出长江口北上。
若天气无大碍,五日内可抵天津。”
他顿了顿,将一份标有“扬-漕-急”字样的呈报轻轻推到刘一燝面前。
“此乃扬州刘知府与北海沈军门联署的启运确认文书。”
这算是连日阴霾中,为数不多能让人稍感宽慰的消息了。
前线在流血淌汗,后方转运命脉总算在巨大的压力下开始高效搏动。
刘一燝接过那份还带着潮气的文书,凑近烛光,逐字逐句仔细看完,面色稍霁。
他拿起手边另一本单独存放、封面无字的厚册。
那是他每日记录关键决策、各方动态与自身思虑的“题本”。
提笔蘸墨,将这几项进展工整备注其上。
似乎想暂时从那令人头疼的洪水预报中抽离片刻。
也或许是想缓和一下堂内过于凝重的气氛。
刘一燝搁下笔,站起身,慢慢踱到敞开的堂门边。
门外,雨幕如瀑,庭院中的芭蕉叶被砸得七零八落。
远处的山峦、树林都模糊在一片水汽氤氲之中。
“文启,”刘一燝望着大雨,忽然开口,声音带着一种长者的温和与感慨。
“你们这一科……壬戌科,着实是出了不少干才良吏啊。

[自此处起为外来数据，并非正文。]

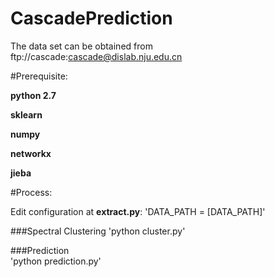 # CascadePrediction

The data set can be obtained from ftp://cascade:cascade@dislab.nju.edu.cn


#Prerequisite:

  
  **python 2.7**
  
  **sklearn**
  
  **numpy**
  
  **networkx**
  
  **jieba**
  
#Process:
  
  Edit configuration at **extract.py**: 
  	'DATA_PATH = [DATA_PATH]'
  	
###Spectral Clustering
	'python cluster.py'
	
###Prediction	
	'python prediction.py'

”
他微微侧头,看向身旁的文震孟:
“铜山的马君常,踏实勤勉,能抚万民;
沛县的凌骏甫,刚毅果决,可镇一方;
盱眙的张玉笥,心细如发,明察水机;还有你,陈明卿……
若没有你们这些新科进士在各处撑着。
老夫这头上的白发,恐怕早已不是‘多了几分’,而是要全然覆雪了。”
他轻声笑了笑,那笑容里有疲惫,也有由衷的欣慰:
“更不必说,远在台湾的傅元甫等人了。
了不得,真是了不得。国朝得士如此,实乃大幸。”
(天启皇帝:那是,这些都是我筛选的顶级牛马,全押在你那工地了)
文震孟也走到门边,站在他右后侧,望着滂沱雨势,谦逊道:
“阁老过誉了。震孟与诸位同年,不过尽臣子本分。
若非陛下圣心独运,于会试简拔我等于书山文海之间。
授以实务,许以权责,纵有微末之能,亦恐无从施展。”
他的话发自肺腑。
他们这一科进士,之所以能如此迅速地在关键位置上发挥作用,固然因自身才干。
更因那位深居紫禁城的天子,敢于打破论资排辈的陈规,将信任与重任直接赋予新人。
刘一燝闻言,默默点头,目光重新投向迷蒙的雨幕深处。
是啊,若无那位陛下力排众议、锐意革新。